In this study, we investigated the effect of a specific
chymase inhibitor, 2-(5-formylamino-6-oxo-2-phenyl-1,6-dihydropyrimidine-1-yl)-N-[[3,4-dioxo-1-phenyl-7-(2-pyridyloxy)]-2-heptyl]
acetamide (
NK3201), in the development of
abdominal aortic aneurysm in a hamster experimental model. The
abdominal aortic aneurysm was induced by application of
elastase onto the abdominal aorta in hamster. Each hamster was administered
NK3201 (30 mg/kg/day p.o.) or placebo beginning 4 days before application of
elastase and continuing through the experiments.

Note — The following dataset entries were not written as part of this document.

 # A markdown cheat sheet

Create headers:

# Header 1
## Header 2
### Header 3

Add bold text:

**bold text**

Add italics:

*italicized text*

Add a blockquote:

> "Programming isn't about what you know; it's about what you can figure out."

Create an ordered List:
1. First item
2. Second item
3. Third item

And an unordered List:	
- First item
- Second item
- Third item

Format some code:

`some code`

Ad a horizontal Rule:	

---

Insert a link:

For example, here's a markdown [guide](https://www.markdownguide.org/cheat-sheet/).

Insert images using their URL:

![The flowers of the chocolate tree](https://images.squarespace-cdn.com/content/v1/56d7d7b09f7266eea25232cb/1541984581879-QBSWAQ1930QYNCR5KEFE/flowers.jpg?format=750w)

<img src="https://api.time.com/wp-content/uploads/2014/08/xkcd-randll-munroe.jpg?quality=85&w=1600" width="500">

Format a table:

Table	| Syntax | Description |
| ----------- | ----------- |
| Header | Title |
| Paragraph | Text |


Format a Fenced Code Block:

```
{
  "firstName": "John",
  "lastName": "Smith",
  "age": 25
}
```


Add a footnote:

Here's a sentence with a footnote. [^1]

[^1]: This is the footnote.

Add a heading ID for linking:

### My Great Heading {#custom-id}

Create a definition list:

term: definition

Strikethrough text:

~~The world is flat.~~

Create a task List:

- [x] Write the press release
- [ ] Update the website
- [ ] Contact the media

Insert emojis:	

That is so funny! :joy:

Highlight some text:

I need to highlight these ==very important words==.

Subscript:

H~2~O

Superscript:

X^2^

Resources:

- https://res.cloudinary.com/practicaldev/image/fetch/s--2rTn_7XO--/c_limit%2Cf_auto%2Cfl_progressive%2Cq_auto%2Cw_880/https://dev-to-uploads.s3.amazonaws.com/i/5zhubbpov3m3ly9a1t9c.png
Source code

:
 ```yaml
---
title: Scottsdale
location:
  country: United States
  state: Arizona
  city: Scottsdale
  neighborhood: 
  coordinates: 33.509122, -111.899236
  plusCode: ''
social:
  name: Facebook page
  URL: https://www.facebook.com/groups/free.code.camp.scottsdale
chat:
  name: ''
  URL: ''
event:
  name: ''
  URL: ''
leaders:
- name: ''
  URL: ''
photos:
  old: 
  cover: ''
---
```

Sham-operated hamsters received saline application onto the abdominal aorta. Two weeks after application of
elastase, the aortic diameter in the placebo-treated group was significantly increased to 1.6-fold compared with the value for the
sham-operated group, whereas that in the NK3201-treated group was significantly reduced. The
chymase activities in the
sham-operated and the placebo-treated groups were 0.35 +/- 0.01 and 3.44 +/- 0.62 mU/mg
protein, respectively, and this difference was significant.
NK3201 significantly reduced the
chymase activity in the placebo-treated group. Here, we demonstrated for the first time that a
chymase inhibitor prevented the development of
abdominal aortic aneurysm in a hamster experimental model.